Ja nie mam gdzie kupić w balach nawet gdybym chciała. Tzn. mogę, ale dowóz będzie kosztował majątek. A kupuję siano ręcznie koszone, ręcznie przewracane i czasem jeszcze ręcznie zbierane (część siana w dostawach luzem). Siano pachnące, nie zakurzone, zielone z ziołami.
Czasem się ktoś przyplącze "Pani, nie chce Pani siana? darmo oddam". Co z tego, jak siano spleśniałe, po 8 latach leżenia w stodole z dziurawym dachem.
Z ciekawości przejrzałam ile "w okolicy" kosztuje obecnie bela siana.
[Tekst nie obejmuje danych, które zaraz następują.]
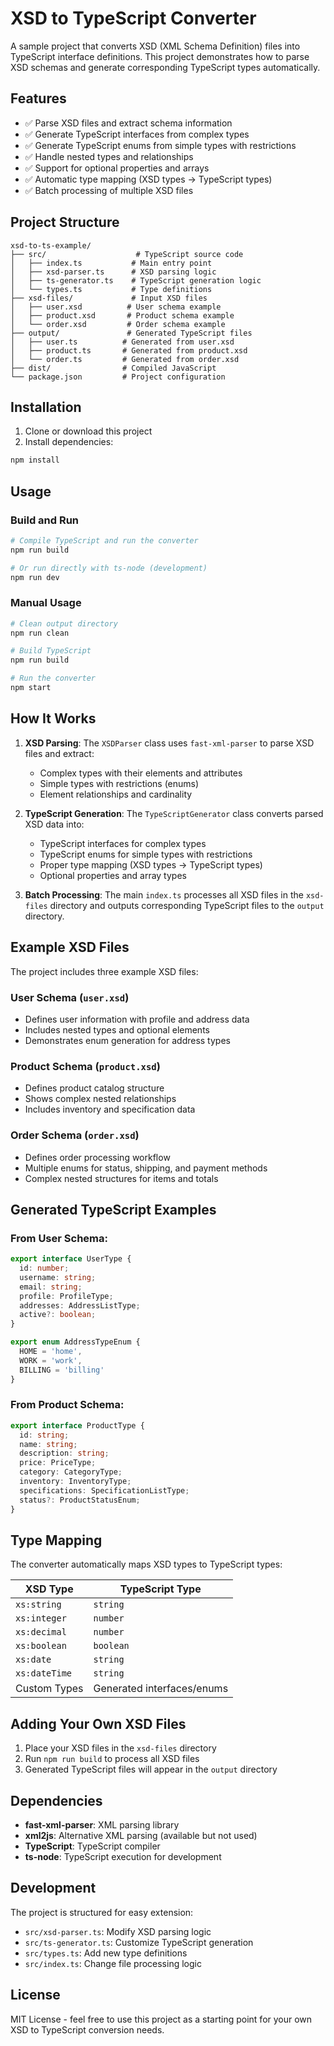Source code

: # XSD to TypeScript Converter

A sample project that converts XSD (XML Schema Definition) files into TypeScript interface definitions. This project demonstrates how to parse XSD schemas and generate corresponding TypeScript types automatically.

## Features

- ✅ Parse XSD files and extract schema information
- ✅ Generate TypeScript interfaces from complex types
- ✅ Generate TypeScript enums from simple types with restrictions
- ✅ Handle nested types and relationships
- ✅ Support for optional properties and arrays
- ✅ Automatic type mapping (XSD types → TypeScript types)
- ✅ Batch processing of multiple XSD files

## Project Structure

```
xsd-to-ts-example/
├── src/                    # TypeScript source code
│   ├── index.ts           # Main entry point
│   ├── xsd-parser.ts      # XSD parsing logic
│   ├── ts-generator.ts    # TypeScript generation logic
│   └── types.ts           # Type definitions
├── xsd-files/             # Input XSD files
│   ├── user.xsd          # User schema example
│   ├── product.xsd       # Product schema example
│   └── order.xsd         # Order schema example
├── output/               # Generated TypeScript files
│   ├── user.ts          # Generated from user.xsd
│   ├── product.ts       # Generated from product.xsd
│   └── order.ts         # Generated from order.xsd
├── dist/                # Compiled JavaScript
└── package.json         # Project configuration
```

## Installation

1. Clone or download this project
2. Install dependencies:

```bash
npm install
```

## Usage

### Build and Run

```bash
# Compile TypeScript and run the converter
npm run build

# Or run directly with ts-node (development)
npm run dev
```

### Manual Usage

```bash
# Clean output directory
npm run clean

# Build TypeScript
npm run build

# Run the converter
npm start
```

## How It Works

1. **XSD Parsing**: The `XSDParser` class uses `fast-xml-parser` to parse XSD files and extract:
   - Complex types with their elements and attributes
   - Simple types with restrictions (enums)
   - Element relationships and cardinality

2. **TypeScript Generation**: The `TypeScriptGenerator` class converts parsed XSD data into:
   - TypeScript interfaces for complex types
   - TypeScript enums for simple types with restrictions
   - Proper type mapping (XSD types → TypeScript types)
   - Optional properties and array types

3. **Batch Processing**: The main `index.ts` processes all XSD files in the `xsd-files` directory and outputs corresponding TypeScript files to the `output` directory.

## Example XSD Files

The project includes three example XSD files:

### User Schema (`user.xsd`)
- Defines user information with profile and address data
- Includes nested types and optional elements
- Demonstrates enum generation for address types

### Product Schema (`product.xsd`)
- Defines product catalog structure
- Shows complex nested relationships
- Includes inventory and specification data

### Order Schema (`order.xsd`)
- Defines order processing workflow
- Multiple enums for status, shipping, and payment methods
- Complex nested structures for items and totals

## Generated TypeScript Examples

### From User Schema:
```typescript
export interface UserType {
  id: number;
  username: string;
  email: string;
  profile: ProfileType;
  addresses: AddressListType;
  active?: boolean;
}

export enum AddressTypeEnum {
  HOME = 'home',
  WORK = 'work',
  BILLING = 'billing'
}
```

### From Product Schema:
```typescript
export interface ProductType {
  id: string;
  name: string;
  description: string;
  price: PriceType;
  category: CategoryType;
  inventory: InventoryType;
  specifications: SpecificationListType;
  status?: ProductStatusEnum;
}
```

## Type Mapping

The converter automatically maps XSD types to TypeScript types:

| XSD Type | TypeScript Type |
|----------|----------------|
| `xs:string` | `string` |
| `xs:integer` | `number` |
| `xs:decimal` | `number` |
| `xs:boolean` | `boolean` |
| `xs:date` | `string` |
| `xs:dateTime` | `string` |
| Custom Types | Generated interfaces/enums |

## Adding Your Own XSD Files

1. Place your XSD files in the `xsd-files` directory
2. Run `npm run build` to process all XSD files
3. Generated TypeScript files will appear in the `output` directory

## Dependencies

- **fast-xml-parser**: XML parsing library
- **xml2js**: Alternative XML parsing (available but not used)
- **TypeScript**: TypeScript compiler
- **ts-node**: TypeScript execution for development

## Development

The project is structured for easy extension:

- `src/xsd-parser.ts`: Modify XSD parsing logic
- `src/ts-generator.ts`: Customize TypeScript generation
- `src/types.ts`: Add new type definitions
- `src/index.ts`: Change file processing logic

## License

MIT License - feel free to use this project as a starting point for your own XSD to TypeScript conversion needs.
http://tablica.pl/oferta/siano-CID757-ID4yuZN.htmlPrawie 30zł to słoma w balach kosztuje
http://tablica.pl/oferta/sloma-w-balotach-mozliwy-transport-beloty-okazja-CID757-ID3q0Fj.html
_Gaga, a jaka cena wychodziła Ci za 1kg siana?
Ok 340 zł/t z transportem 🙂
_Gaga, czyli ceny jak u mnie w kostkach czy luzem. Ja kupuję po 300zł/tonę. Bez względu czy luz czy kostka, z transportem i jeszcze facet pomaga w rozładunku. U innych rolników 350zł/tona.
A u any, wychodzi ok 100zł za tonę co w mojej okolicy jest nierealne. I szczerze mówiąc nie spotkałam się z taką ceną siana nigdzie.